Apple Users link: Hey, Mom. I'm looking pretty darn good, actually. In comparison, I mean.

A few months ago I made the mistake of introducing the Down the Hatch matriarch (AKA my 80 year old mother) to La Trappe Quadrupel Ale.  By introducing I mean innocently pouring her a small taste one night from the twelve ounce bottle I had opened for myself.  And by mistake I mean now having to deal with every beer that I've poured for her since not measuring up to that (rather expensive compared with what I'm used to paying for a four pack) Quad.   "It's a nice beer, but it's not as good as..." is exactly what I've heard with every single beer pour since that fateful night.  I should have known better.  My entire family really only totally agrees on three beer styles, Belgians, Belgians and more Belgians.  Dubbels. Trippels. Strong Ales. Golden Ales. They're not really picky.  Just as long as said beer pocesses a pronounced fruity ester and the sweet nectar  of the gods' candi sugar, the family unit is a harmonious place to be.  I started out in much the same way, my first real favorite craft beer being a St. Bernardus Abt 12.  In fact, way back before I even knew what a Quad or an Abbey ale were, I would actually go into a store and ask for the Monk beer with the blue label.  Oddly enough, it always worked.  So it was with a resigned sigh that I cracked open an Une Annee Quad one night at the dinner table.  I needn't have worried.  

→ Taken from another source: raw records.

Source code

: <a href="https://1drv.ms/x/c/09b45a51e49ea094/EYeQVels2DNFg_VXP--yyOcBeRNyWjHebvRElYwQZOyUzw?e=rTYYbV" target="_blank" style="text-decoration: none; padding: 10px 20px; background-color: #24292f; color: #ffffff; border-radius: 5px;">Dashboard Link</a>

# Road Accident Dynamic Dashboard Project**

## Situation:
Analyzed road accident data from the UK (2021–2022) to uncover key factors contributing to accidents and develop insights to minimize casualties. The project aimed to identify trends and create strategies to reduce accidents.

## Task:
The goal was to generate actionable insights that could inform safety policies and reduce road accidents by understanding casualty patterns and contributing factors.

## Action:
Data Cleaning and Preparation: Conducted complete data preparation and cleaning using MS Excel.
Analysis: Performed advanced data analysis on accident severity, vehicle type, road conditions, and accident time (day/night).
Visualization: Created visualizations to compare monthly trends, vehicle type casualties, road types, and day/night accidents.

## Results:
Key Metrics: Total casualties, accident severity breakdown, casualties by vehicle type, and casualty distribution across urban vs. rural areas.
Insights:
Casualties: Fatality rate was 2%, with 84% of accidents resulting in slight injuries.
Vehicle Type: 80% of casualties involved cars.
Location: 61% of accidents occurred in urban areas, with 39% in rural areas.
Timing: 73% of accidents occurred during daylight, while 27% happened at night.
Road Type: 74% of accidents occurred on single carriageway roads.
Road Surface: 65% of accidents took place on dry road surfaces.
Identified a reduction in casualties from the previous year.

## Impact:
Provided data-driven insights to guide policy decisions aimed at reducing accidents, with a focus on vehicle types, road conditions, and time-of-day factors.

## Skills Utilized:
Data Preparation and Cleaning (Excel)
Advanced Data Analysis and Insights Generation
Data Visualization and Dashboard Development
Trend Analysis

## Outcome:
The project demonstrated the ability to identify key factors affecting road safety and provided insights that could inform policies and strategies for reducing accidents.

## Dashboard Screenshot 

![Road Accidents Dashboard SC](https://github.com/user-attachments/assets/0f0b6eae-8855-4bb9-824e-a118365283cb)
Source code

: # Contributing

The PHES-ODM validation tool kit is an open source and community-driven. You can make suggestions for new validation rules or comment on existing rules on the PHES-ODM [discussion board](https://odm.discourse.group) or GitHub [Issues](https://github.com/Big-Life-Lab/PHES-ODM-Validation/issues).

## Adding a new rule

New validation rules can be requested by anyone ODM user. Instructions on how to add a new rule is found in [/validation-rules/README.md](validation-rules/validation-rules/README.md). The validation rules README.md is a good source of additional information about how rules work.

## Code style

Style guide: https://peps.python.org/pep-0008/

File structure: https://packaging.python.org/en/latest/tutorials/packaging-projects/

My Une Annee Quad poured a soft mahogany brown liquid with rich looking amber undertones.  A thick, fluffy two  finger ivory head formed.  It slowly settled to a half finger head that eventually fell to a thick film which covered the surface of the beer for the rest of the drink. Clumps of delicate bubbles clung to the snifter's glass which resulted in a lovely show of Belgian lace.  Basically, this is how I like my Quads to look.  The nose didn't disappoint either.  Abundant notes of rich plum, tart dried cherry (which always smells a bit sweeter to me than fresh) and lots of toffee character rose from the glass in an appealing, we're all in this together, sort of way.  A whiff of fruity esters were there as well, but not as much as I though there would be.  A tiny bit of phenolic spice played around the edges of the nose too, layered under all of the chewy, sweet, rich, fruity elements.  It wasn't an easy to distinguish  spice note, but offered a good counter balance to the other elements.  The taste followed the nose almost exactly.  The plum and toffee added to the lightly sweet richness of the flavor while the dried cherry gave a bit of a chewy quality to the mouthful.  The expected, yet also very anticipated, fruity esters came out to play.  The fig forward ester taste was  heavier on the tongue than on the nose. The phenolic spice note off set the richness of this beer in a very welcoming way. Some Quads, by their very nature, have an element of heat from the higher alcohol quantity.  Une Annee's heat was more of an impression than a separate quality.   Personally, this is exactly how I prefer my Quads.  I don't need that throat burn to know that this baby has been aged for a bit.  The mouthfeel was almost full bodied, but lightened slightly by the abundant carbonation.  I liked the heavy carbonation.  I felt that it helped to dry the beer just enough to make it easy to drink.  A long finish ended the swallow.  The boozy heat, which can easily be over done in a Quad, was more of a warm, comforting presence on the finish.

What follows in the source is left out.